Metadata-Version: 2.4
Name: paxy
Version: 0.3.0
Summary: Paxy: a modern BASIC-like language that compiles to Python bytecode (.pyc).
Author-email: Zeth Green <theology@gmail.com>
License-Expression: MIT
Project-URL: Homepage, https://github.com/zeth/paxy
Project-URL: Documentation, https://github.com/zeth/paxy#readme
Project-URL: Repository, https://github.com/zeth/paxy
Project-URL: Issues, https://github.com/zeth/paxy/issues
Classifier: Development Status :: 3 - Alpha
Classifier: Intended Audience :: Education
Classifier: Intended Audience :: Developers
Classifier: Programming Language :: Python
Classifier: Programming Language :: Python :: 3.12
Classifier: Programming Language :: Python :: 3.13
Classifier: Programming Language :: Python :: 3.14
Classifier: Topic :: Software Development :: Compilers
Classifier: Topic :: Education
Classifier: Topic :: Utilities
Requires-Python: >=3.12
Description-Content-Type: text/markdown
Requires-Dist: bytecode>=0.17.0
Provides-Extra: dev
Requires-Dist: pytest>=7.0; extra == "dev"
Requires-Dist: sphinx; extra == "dev"
Requires-Dist: myst-parser; extra == "dev"

# Paxy — code in calm

Beginner's All-purpose Symbolic Instruction Code taught millions their first programs in the 1970s and 1980s.

Paxy revives the spirit of BASIC — not just as nostalgia, but as a deliberate choice: a simpler way to code.  
Every line is a single command with arguments.

Where modern programming piles on frameworks, boilerplate, and ceremony, Paxy takes the opposite path.

- **Simplicity first.** A few clear commands (`LET`, `IF`, `PNT`, `RNG`) are enough to get started.
- **Immediate feedback.** Programs run top-to-bottom, exactly as written.
- **Calm and predictable.** Deterministic and synchronous: the computer follows your steps.
- **Accessible to everyone.** If you can type, you can code.
- **Batteries included.** Commands cover the most common use cases.

## Bring your vibes

Paxy is ideal for AI-assisted coding.

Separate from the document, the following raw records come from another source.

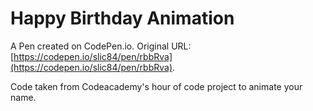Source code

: # Happy Birthday Animation

A Pen created on CodePen.io. Original URL: [https://codepen.io/slic84/pen/rbbRva](https://codepen.io/slic84/pen/rbbRva).

Code taken from Codeacademy's hour of code project to animate your name.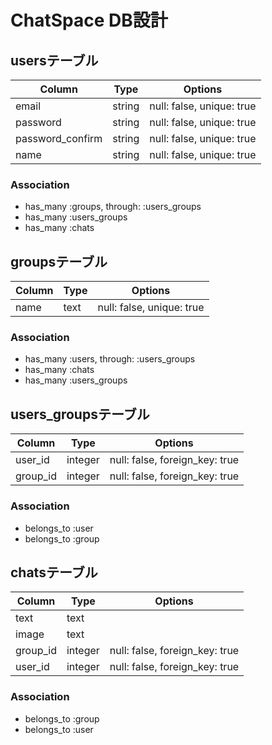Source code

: # ChatSpace DB設計
## usersテーブル
|Column|Type|Options|
|------|----|-------|
|email|string|null: false, unique: true|
|password|string|null: false, unique: true|
|password_confirm|string|null: false, unique: true|
|name|string|null: false, unique: true|
### Association
- has_many :groups,  through:  :users_groups
- has_many :users_groups
- has_many :chats

## groupsテーブル
|Column|Type|Options|
|------|----|-------|
|name|text|null: false, unique: true|
### Association
- has_many :users,  through:  :users_groups
- has_many :chats
- has_many :users_groups

## users_groupsテーブル
|Column|Type|Options|
|------|----|-------|
|user_id|integer|null: false, foreign_key: true|
|group_id|integer|null: false, foreign_key: true|
### Association
- belongs_to :user
- belongs_to :group

## chatsテーブル
|Column|Type|Options|
|------|----|-------|
|text|text|
|image|text|
|group_id|integer|null: false, foreign_key: true|
|user_id|integer|null: false, foreign_key: true|
### Association
- belongs_to :group
- belongs_to :user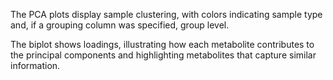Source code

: The PCA plots display sample clustering, with colors indicating sample type and, if a grouping column was specified, group level.

The biplot shows loadings, illustrating how each metabolite contributes to the principal components and highlighting metabolites that capture similar information.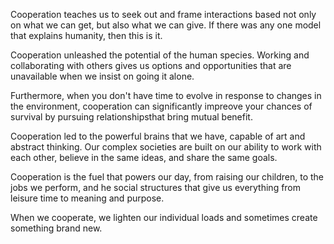 Cooperation teaches us to seek out and frame interactions based not only on what we can get, but also what we can give. If there was any one model that explains humanity, then this is it. 

Cooperation unleashed the potential of the human species. Working and collaborating with others gives us options and opportunities that are unavailable when we insist on going it alone. 

Furthermore, when you don't have time to evolve in response to changes in the environment, cooperation can significantly impreove your chances of survival by pursuing relationshipsthat bring mutual benefit.

Cooperation led to the powerful brains that we have, capable of art and abstract thinking. Our complex societies are built on our ability to work with each other, believe in the same ideas, and share the same goals.

Cooperation is the fuel that powers our day, from raising our children, to the jobs we perform, and he social structures that give us everything from leisure time to meaning and purpose. 

When we cooperate, we lighten our individual loads and sometimes create something brand new.
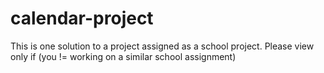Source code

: # calendar-project
This is one solution to a project assigned as a school project. Please view only if (you != working on a similar school assignment) 
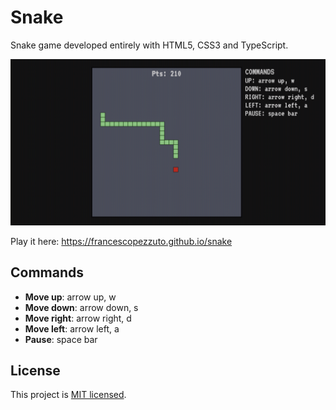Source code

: # Snake

Snake game developed entirely with HTML5, CSS3 and TypeScript.

![Alt Game screenshot](https://github.com/francescopezzuto/snake/raw/master/screenshot.png)

Play it here: https://francescopezzuto.github.io/snake

## Commands

-   **Move up**: arrow up, w
-   **Move down**: arrow down, s
-   **Move right**: arrow right, d
-   **Move left**: arrow left, a
-   **Pause**: space bar

## License

This project is [MIT licensed](https://github.com/francescopezzuto/snake/blob/master/LICENSE).
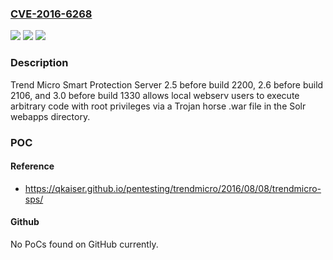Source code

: ### [CVE-2016-6268](https://cve.mitre.org/cgi-bin/cvename.cgi?name=CVE-2016-6268)
![](https://img.shields.io/static/v1?label=Product&message=n%2Fa&color=blue)
![](https://img.shields.io/static/v1?label=Version&message=n%2Fa&color=blue)
![](https://img.shields.io/static/v1?label=Vulnerability&message=n%2Fa&color=brighgreen)

### Description

Trend Micro Smart Protection Server 2.5 before build 2200, 2.6 before build 2106, and 3.0 before build 1330 allows local webserv users to execute arbitrary code with root privileges via a Trojan horse .war file in the Solr webapps directory.

### POC

#### Reference
- https://qkaiser.github.io/pentesting/trendmicro/2016/08/08/trendmicro-sps/

#### Github
No PoCs found on GitHub currently.


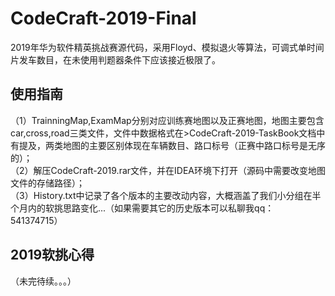 # CodeCraft-2019-Final
2019年华为软件精英挑战赛源代码，采用Floyd、模拟退火等算法，可调式单时间片发车数目，在未使用判题器条件下应该接近极限了。<br>
## 使用指南
（1）TrainningMap,ExamMap分别对应训练赛地图以及正赛地图，地图主要包含car,cross,road三类文件，文件中数据格式在>CodeCraft-2019-TaskBook文档中有提及，两类地图的主要区别体现在车辆数目、路口标号（正赛中路口标号是无序的）；<br>
（2）解压CodeCraft-2019.rar文件，并在IDEA环境下打开（源码中需要改变地图文件的存储路径）；<br>
（3）History.txt中记录了各个版本的主要改动内容，大概涵盖了我们小分组在半个月内的软挑思路变化...（如果需要其它的历史版本可以私聊我qq：541374715）<br>
## 2019软挑心得
（未完待续。。。）
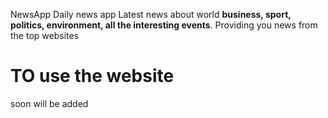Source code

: NewsApp 
Daily news app
Latest news about world **business, sport, politics, environment, all the interesting events**.
Providing you news from the top websites

# TO use the website 
soon will be added
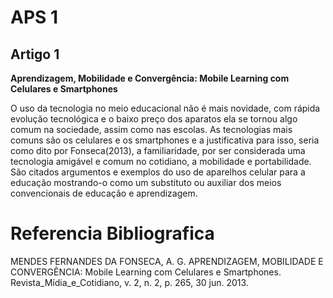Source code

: # APS 1

## Artigo 1
**Aprendizagem, Mobilidade e Convergência: Mobile Learning com Celulares e Smartphones**

  O uso da tecnologia no meio educacional não é mais novidade, com rápida evolução tecnológica e o baixo preço dos aparatos ela se tornou algo comum na sociedade, assim como nas escolas. As tecnologias mais comuns são os celulares e os smartphones e a justificativa para isso, seria como dito por Fonseca(2013), a familiaridade, por ser considerada uma tecnologia amigável e comum no cotidiano, a mobilidade e portabilidade. São citados argumentos e exemplos do uso de aparelhos celular para a educação mostrando-o como um substituto ou auxiliar dos meios convencionais de educação e aprendizagem.
  
# Referencia Bibliografica

MENDES FERNANDES DA FONSECA, A. G. APRENDIZAGEM, MOBILIDADE E CONVERGÊNCIA: Mobile Learning com Celulares e Smartphones. Revista_Mídia_e_Cotidiano, v. 2, n. 2, p. 265, 30 jun. 2013.

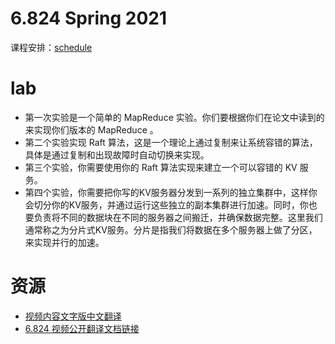# 6.824 Spring 2021

课程安排：[schedule](https://pdos.csail.mit.edu/6.824/schedule.html)

# lab

* 第一次实验是一个简单的 MapReduce 实验。你们要根据你们在论文中读到的来实现你们版本的 MapReduce 。
* 第二个实验实现 Raft 算法，这是一个理论上通过复制来让系统容错的算法，具体是通过复制和出现故障时自动切换来实现。
* 第三个实验，你需要使用你的 Raft 算法实现来建立一个可以容错的 KV 服务。
* 第四个实验，你需要把你写的KV服务器分发到一系列的独立集群中，这样你会切分你的KV服务，并通过运行这些独立的副本集群进行加速。同时，你也要负责将不同的数据块在不同的服务器之间搬迁，并确保数据完整。这里我们通常称之为分片式KV服务。分片是指我们将数据在多个服务器上做了分区，来实现并行的加速。

# 资源

* [视频内容文字版中文翻译](https://mit-public-courses-cn-translatio.gitbook.io/mit6-824/)
* [6.824 视频公开翻译文档链接](https://shimo.im/docs/xwqvh3kGppJKvHvX/read)
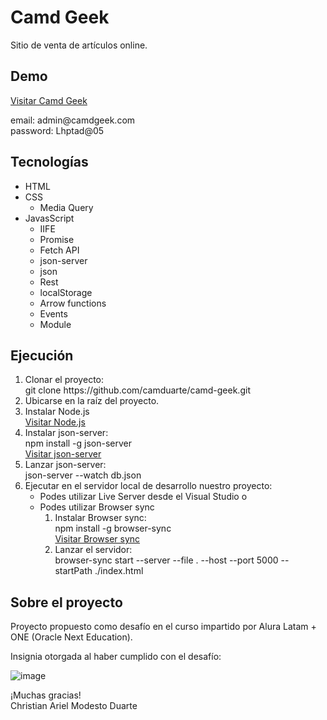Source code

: # Camd Geek
<p>Sitio de venta de artículos online.</p>

## Demo
<a href="https://camduarte.github.io/camd-geek/" target="_blank">Visitar Camd Geek</a>
<p>
    email: admin@camdgeek.com<br>
    password: Lhptad@05
</p>

## Tecnologías
<ul>
    <li>HTML</li>
    <li>CSS
        <ul>
            <li>Media Query</li>
        </ul>
    </li>
    <li>JavasScript
        <ul>
            <li>IIFE</li>
            <li>Promise</li>
            <li>Fetch API</li>
            <li>json-server</li>
            <li>json</li>
            <li>Rest</li>
            <li>localStorage</li>
            <li>Arrow functions</li>
            <li>Events</li>
            <li>Module</li>
        </ul>
    </li>
</ul>

## Ejecución
<ol>
    <li>
        Clonar el proyecto:<br>
        git clone https://github.com/camduarte/camd-geek.git
    </li>
    <li>Ubicarse en la raíz del proyecto.</li>
    <li>Instalar Node.js<br>
        <a href="https://nodejs.org/es/" target="_blank">Visitar Node.js</a>
    </li>
    <li>Instalar json-server:<br>
        npm install -g json-server<br>
        <a href="https://www.npmjs.com/package/json-server" target="_blank">Visitar json-server</a>
    </li>
    <li>Lanzar json-server:<br>
        json-server --watch db.json
    </li>
    <li>Ejecutar en el servidor local de desarrollo nuestro proyecto:
        <ul>
            <li>Podes utilizar Live Server desde el Visual Studio o</li>
            <li>
                Podes utilizar Browser sync
                <ol>
                    <li>Instalar Browser sync:<br>
                        npm install -g browser-sync<br>
                        <a href="https://browsersync.io/" target="_blank">Visitar Browser sync</a>
                    </li>
                    <li>Lanzar el servidor:<br>
                        browser-sync start --server --file . --host --port 5000 --startPath ./index.html
                    </li>
                <ol>
            </li>
        </ul>
    </li>
</ol>

## Sobre el proyecto
<p>Proyecto propuesto como desafío en el curso impartido por Alura Latam + ONE (Oracle Next Education).</p>
<p>Insignia otorgada al haber cumplido con el desafío:</p>

![image](https://user-images.githubusercontent.com/33993670/220092583-6b60335d-22fe-4306-b309-4b44cb8ff8a5.png)

<p>¡Muchas gracias!<br>
Christian Ariel Modesto Duarte</p>
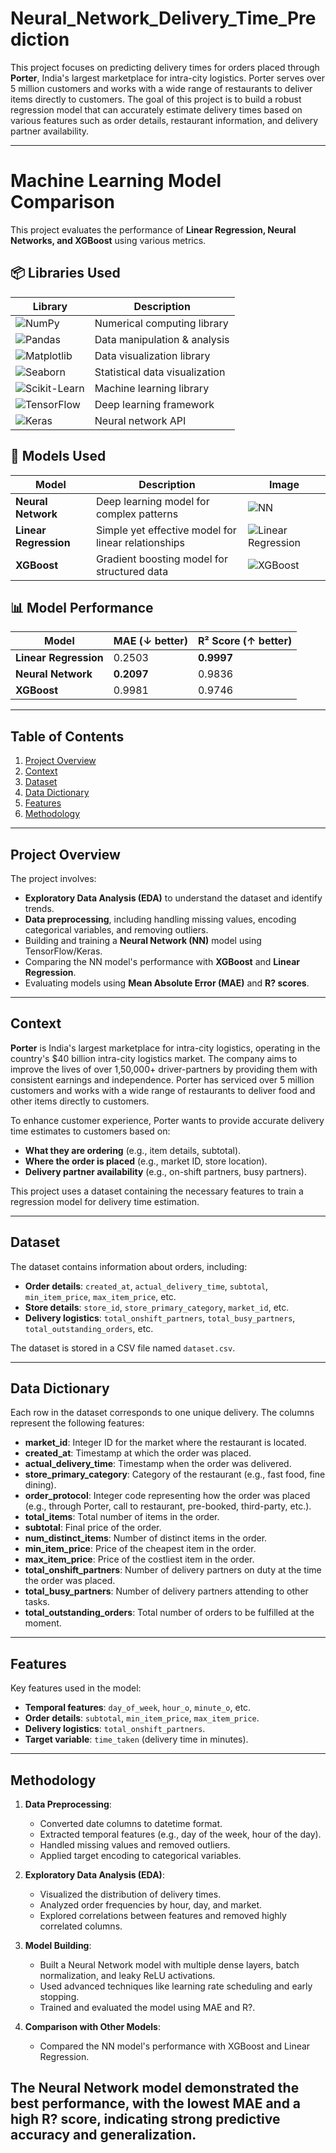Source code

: # Neural_Network_Delivery_Time_Prediction

This project focuses on predicting delivery times for orders placed through **Porter**, India's largest marketplace for intra-city logistics. Porter serves over 5 million customers and works with a wide range of restaurants to deliver items directly to customers. The goal of this project is to build a robust regression model that can accurately estimate delivery times based on various features such as order details, restaurant information, and delivery partner availability.

---
# Machine Learning Model Comparison

This project evaluates the performance of **Linear Regression, Neural Networks, and XGBoost** using various metrics.

## 📦 Libraries Used

| Library | Description |
|---------|------------|
| ![NumPy](https://img.shields.io/badge/NumPy-013243?style=for-the-badge&logo=numpy&logoColor=white) | Numerical computing library |
| ![Pandas](https://img.shields.io/badge/Pandas-150458?style=for-the-badge&logo=pandas&logoColor=white) | Data manipulation & analysis |
| ![Matplotlib](https://img.shields.io/badge/Matplotlib-11557c?style=for-the-badge&logo=python&logoColor=white) | Data visualization library |
| ![Seaborn](https://img.shields.io/badge/Seaborn-008080?style=for-the-badge&logo=python&logoColor=white) | Statistical data visualization |
| ![Scikit-Learn](https://img.shields.io/badge/Scikit--Learn-F7931E?style=for-the-badge&logo=scikit-learn&logoColor=white) | Machine learning library |
| ![TensorFlow](https://img.shields.io/badge/TensorFlow-FF6F00?style=for-the-badge&logo=tensorflow&logoColor=white) | Deep learning framework |
| ![Keras](https://img.shields.io/badge/Keras-D00000?style=for-the-badge&logo=keras&logoColor=white) | Neural network API |

## 🤖 Models Used

| Model | Description | Image |
|-------|------------|-------|
| **Neural Network** | Deep learning model for complex patterns | ![NN](https://upload.wikimedia.org/wikipedia/commons/e/e4/Artificial_neural_network.svg) |
| **Linear Regression** | Simple yet effective model for linear relationships | ![Linear Regression](https://upload.wikimedia.org/wikipedia/commons/3/3a/Linear_regression.svg) |
| **XGBoost** | Gradient boosting model for structured data | ![XGBoost](https://upload.wikimedia.org/wikipedia/commons/a/a3/XGBoost_logo.png) |



## 📊 Model Performance

| Model               | MAE (↓ better) | R² Score (↑ better) |
|---------------------|--------------|------------------|
| **Linear Regression** | 0.2503       | **0.9997**       |
| **Neural Network**   | **0.2097**   | 0.9836           |
| **XGBoost**         | 0.9981       | 0.9746           |

---


## **Table of Contents**
1. [Project Overview](#project-overview)
2. [Context](#context)
3. [Dataset](#dataset)
4. [Data Dictionary](#data-dictionary)
5. [Features](#features)
6. [Methodology](#methodology)

---

## **Project Overview**
The project involves:
- **Exploratory Data Analysis (EDA)** to understand the dataset and identify trends.
- **Data preprocessing**, including handling missing values, encoding categorical variables, and removing outliers.
- Building and training a **Neural Network (NN)** model using TensorFlow/Keras.
- Comparing the NN model's performance with **XGBoost** and **Linear Regression**.
- Evaluating models using **Mean Absolute Error (MAE)** and **R? scores**.

---

## **Context**
**Porter** is India's largest marketplace for intra-city logistics, operating in the country's $40 billion intra-city logistics market. The company aims to improve the lives of over 1,50,000+ driver-partners by providing them with consistent earnings and independence. Porter has serviced over 5 million customers and works with a wide range of restaurants to deliver food and other items directly to customers.

To enhance customer experience, Porter wants to provide accurate delivery time estimates to customers based on:
- **What they are ordering** (e.g., item details, subtotal).
- **Where the order is placed** (e.g., market ID, store location).
- **Delivery partner availability** (e.g., on-shift partners, busy partners).

This project uses a dataset containing the necessary features to train a regression model for delivery time estimation.

---

## **Dataset**
The dataset contains information about orders, including:
- **Order details**: `created_at`, `actual_delivery_time`, `subtotal`, `min_item_price`, `max_item_price`, etc.
- **Store details**: `store_id`, `store_primary_category`, `market_id`, etc.
- **Delivery logistics**: `total_onshift_partners`, `total_busy_partners`, `total_outstanding_orders`, etc.

The dataset is stored in a CSV file named `dataset.csv`.

---

## **Data Dictionary**
Each row in the dataset corresponds to one unique delivery. The columns represent the following features:
- **market_id**: Integer ID for the market where the restaurant is located.
- **created_at**: Timestamp at which the order was placed.
- **actual_delivery_time**: Timestamp when the order was delivered.
- **store_primary_category**: Category of the restaurant (e.g., fast food, fine dining).
- **order_protocol**: Integer code representing how the order was placed (e.g., through Porter, call to restaurant, pre-booked, third-party, etc.).
- **total_items**: Total number of items in the order.
- **subtotal**: Final price of the order.
- **num_distinct_items**: Number of distinct items in the order.
- **min_item_price**: Price of the cheapest item in the order.
- **max_item_price**: Price of the costliest item in the order.
- **total_onshift_partners**: Number of delivery partners on duty at the time the order was placed.
- **total_busy_partners**: Number of delivery partners attending to other tasks.
- **total_outstanding_orders**: Total number of orders to be fulfilled at the moment.

---

## **Features**
Key features used in the model:
- **Temporal features**: `day_of_week`, `hour_o`, `minute_o`, etc.
- **Order details**: `subtotal`, `min_item_price`, `max_item_price`.
- **Delivery logistics**: `total_onshift_partners`.
- **Target variable**: `time_taken` (delivery time in minutes).

---

## **Methodology**
1. **Data Preprocessing**:
   - Converted date columns to datetime format.
   - Extracted temporal features (e.g., day of the week, hour of the day).
   - Handled missing values and removed outliers.
   - Applied target encoding to categorical variables.

2. **Exploratory Data Analysis (EDA)**:
   - Visualized the distribution of delivery times.
   - Analyzed order frequencies by hour, day, and market.
   - Explored correlations between features and removed highly correlated columns.

3. **Model Building**:
   - Built a Neural Network model with multiple dense layers, batch normalization, and leaky ReLU activations.
   - Used advanced techniques like learning rate scheduling and early stopping.
   - Trained and evaluated the model using MAE and R?.

4. **Comparison with Other Models**:
   - Compared the NN model's performance with XGBoost and Linear Regression.


The **Neural Network model** demonstrated the best performance, with the lowest MAE and a high R? score, indicating strong predictive accuracy and generalization.
---
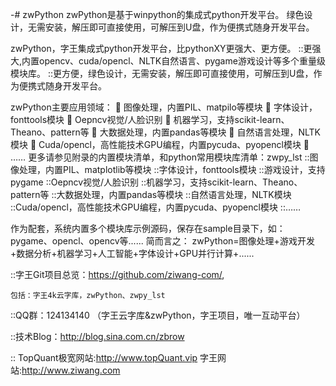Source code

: -# zwPython
zwPython是基于winpython的集成式python开发平台。
绿色设计，无需安装，解压即可直接使用，可解压到U盘，作为便携式随身开发平台。

zwPython，字王集成式python开发平台，比pythonXY更强大、更方便。
::更强大,内置opencv、cuda/opencl、NLTK自然语言、pygame游戏设计等多个重量级模块库。
::更方便，绿色设计，无需安装，解压即可直接使用，可解压到U盘，作为便携式随身开发平台。

zwPython主要应用领域：
	图像处理，内置PIL、matpilo等模块
	字体设计，fonttools模块
	Oepncv视觉/人脸识别
	机器学习，支持scikit-learn、Theano、pattern等
	大数据处理，内置pandas等模块
	自然语言处理，NLTK模块
	Cuda/opencl，高性能技术GPU编程，内置pycuda、pyopencl模块
	……
更多请参见附录的内置模块清单，和python常用模块库清单：zwpy_lst
::图像处理，内置PIL、matplotlib等模块
::字体设计，fonttools模块
::游戏设计，支持pygame
::Oepncv视觉/人脸识别
::机器学习，支持scikit-learn、Theano、pattern等
::大数据处理，内置pandas等模块
::自然语言处理，NLTK模块
::Cuda/opencl，高性能技术GPU编程，内置pycuda、pyopencl模块
::……

作为配套，系统内置多个模块库示例源码，保存在sample目录下，如：pygame、opencl、opencv等......
简而言之：
zwPython=图像处理+游戏开发+数据分析+机器学习+人工智能+字体设计+GPU并行计算+......


::字王Git项目总览：https://github.com/ziwang-com/,

    包括：字王4k云字库，zwPython、zwpy_lst
    
::QQ群：124134140 （字王云字库&zwPython，字王项目，唯一互动平台）

::技术Blog：http://blog.sina.com.cn/zbrow


:: TopQuant极宽网站:http://www.topQuant.vip  字王网站:http://www.ziwang.com  



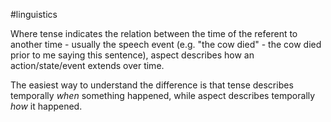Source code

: #linguistics 

Where tense indicates the relation between the time of the referent to another time - usually the speech event (e.g. "the cow died" - the cow died prior to me saying this sentence), aspect describes how an action/state/event extends over time.

The easiest way to understand the difference is that tense describes temporally *when* something happened, while aspect describes temporally *how* it happened.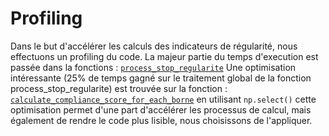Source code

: # Profiling

Dans le but d'accélérer les calculs des indicateurs de régularité, nous effectuons un profiling du code.
La majeur partie du temps d'execution est passée dans la fonctions : [`process_stop_regularite`](../../offre_realisee/domain/entities/regularite/process_stop_regularite.py)
Une optimisation intéressante (25% de temps gagné sur le traitement global de la fonction process_stop_regularite) est trouvée sur la fonction :
[`calculate_compliance_score_for_each_borne`](../../offre_realisee/domain/entities/regularite/compliance_score.py) en utilisant `np.select()`
cette optimisation permet d'une part d'accélérer les processus de calcul, mais également de rendre le code plus lisible, nous choisissons de l'appliquer.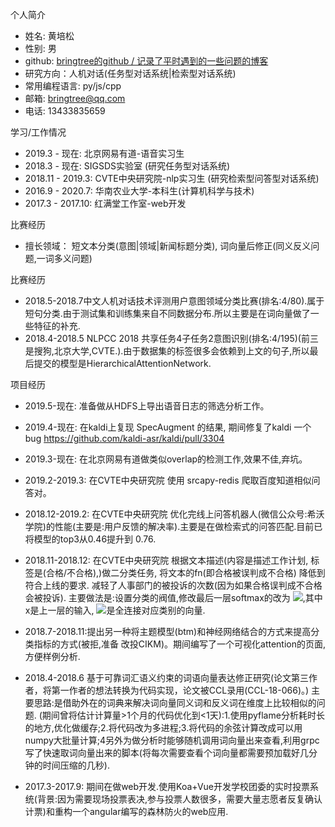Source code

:个人简介

- 姓名: 黄培松
- 性别: 男
- github: [bringtree的github / 记录了平时遇到的一些问题的博客](https://github.com/bringtree/question_embedding/issues)
- 研究方向：人机对话(任务型对话系统|检索型对话系统)
- 常用编程语言: py/js/cpp
- 邮箱: bringtree@qq.com
- 电话: 13433835659

学习/工作情况

- 2019.3 - 现在: 北京网易有道-语音实习生 
- 2018.3 - 现在: SIGSDS实验室 (研究任务型对话系统)
- 2018.11 - 2019.3: CVTE中央研究院-nlp实习生 (研究检索型问答型对话系统)
- 2016.9 - 2020.7: 华南农业大学-本科生(计算机科学与技术)
- 2017.3 - 2017.10: 红满堂工作室-web开发

比赛经历

- 擅长领域： 短文本分类(意图|领域|新闻标题分类), 词向量后修正(同义反义问题,一词多义问题)

比赛经历

- 2018.5-2018.7中文人机对话技术评测用户意图领域分类比赛(排名:4/80).属于短句分类.由于测试集和训练集来自不同数据分布.所以主要是在词向量做了一些特征的补充.
- 2018.4-2018.5 NLPCC 2018 共享任务4子任务2意图识别(排名:4/195)(前三是搜狗,北京大学,CVTE.).由于数据集的标签很多会依赖到上文的句子,所以最后提交的模型是HierarchicalAttentionNetwork.

项目经历
- 2019.5-现在: 准备做从HDFS上导出语音日志的筛选分析工作。
- 2019.4-现在: 在kaldi上复现 SpecAugment 的结果, 期间修复了kaldi 一个bug https://github.com/kaldi-asr/kaldi/pull/3304
- 2019.3-现在: 在北京网易有道做类似overlap的检测工作,效果不佳,弃坑。
- 2019.2-2019.3: 在CVTE中央研究院 使用 srcapy-redis 爬取百度知道相似问答对。
- 2018.12-2019.2: 在CVTE中央研究院 优化完线上问答机器人(微信公众号:希沃学院)的性能(主要是:用户反馈的解决率).主要是在做检索式的问答匹配.目前已将模型的top3从0.46提升到 0.76.
- 2018.11-2018.12: 在CVTE中央研究院 根据文本描述(内容是描述工作计划, 标签是(合格/不合格),)做二分类任务, 将文本的fn(即合格被误判成不合格) 降低到符合上线的要求. 减轻了人事部门的被投诉的次数(因为如果合格误判成不合格 会被投诉). 主要做法是:设置分类的阀值,修改最后一层softmax的改为
<img src="http://latex.codecogs.com/gif.latex?y_{i} = softmax(x-u_{i} , u_{i}) " />,其中x是上一层的输入,
<img src="http://latex.codecogs.com/gif.latex?u_{i}" />是全连接对应类别的向量.

- 2018.7-2018.11:提出另⼀种将主题模型(btm)和神经⽹络结合的方式来提高分类指标的方式(被拒,准备 改投CIKM)。期间编写了一个可视化attention的页⾯,方便样例分析.
- 2018.4-2018.6 基于可靠词汇语义约束的词语向量表达修正研究(论文第三作者，将第一作者的想法转换为代码实现，论文被CCL录用(CCL-18-066)。) 主要思路:是借助外在的词典来解决词向量同义词和反义词在维度上比较相似的问题.
(期间曾将估计计算量>1个月的代码优化到<1天):1.使用pyflame分析耗时长的地方,优化做缓存;2.将代码改为多进程;3.将代码的余弦计算改成可以用numpy大批量计算;4另外为做分析时能够随机调用词向量出来查看,利用grpc写了快速取词向量出来的脚本(将每次需要查看个词向量都需要预加载好几分钟的时间压缩的几秒).
- 2017.3-2017.9: 期间在做web开发.使用Koa+Vue开发学校团委的实时投票系统(背景:因为需要现场投票表决,参与投票人数很多，需要大量志愿者反复确认计票)和重构一个angular编写的森林防火的web应用.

Modern AI tools stumble on complex syntax, indentation, or hidden imports.  
Paxy avoids all that. One command per line, plain arguments, no boilerplate — the perfect partner for AI.

- **Copy-paste friendly.** Each line is self-contained.
- **Hard to break.** No braces, decorators, or indentation traps.
- **Composable snippets.** Loops, prints, or conditionals can be dropped in like building blocks.
- **Readable by humans _and_ AI.** Simple, declarative steps.
- **No ceremony.** Forget imports and types — just write commands.

## Usage

paxy filename.paxy will compile and run the paxy file.

## Install for development

1. You need Python 3.12, 3.13 or 3.14.

Older Python versions are untested and unlikely to ever be supported.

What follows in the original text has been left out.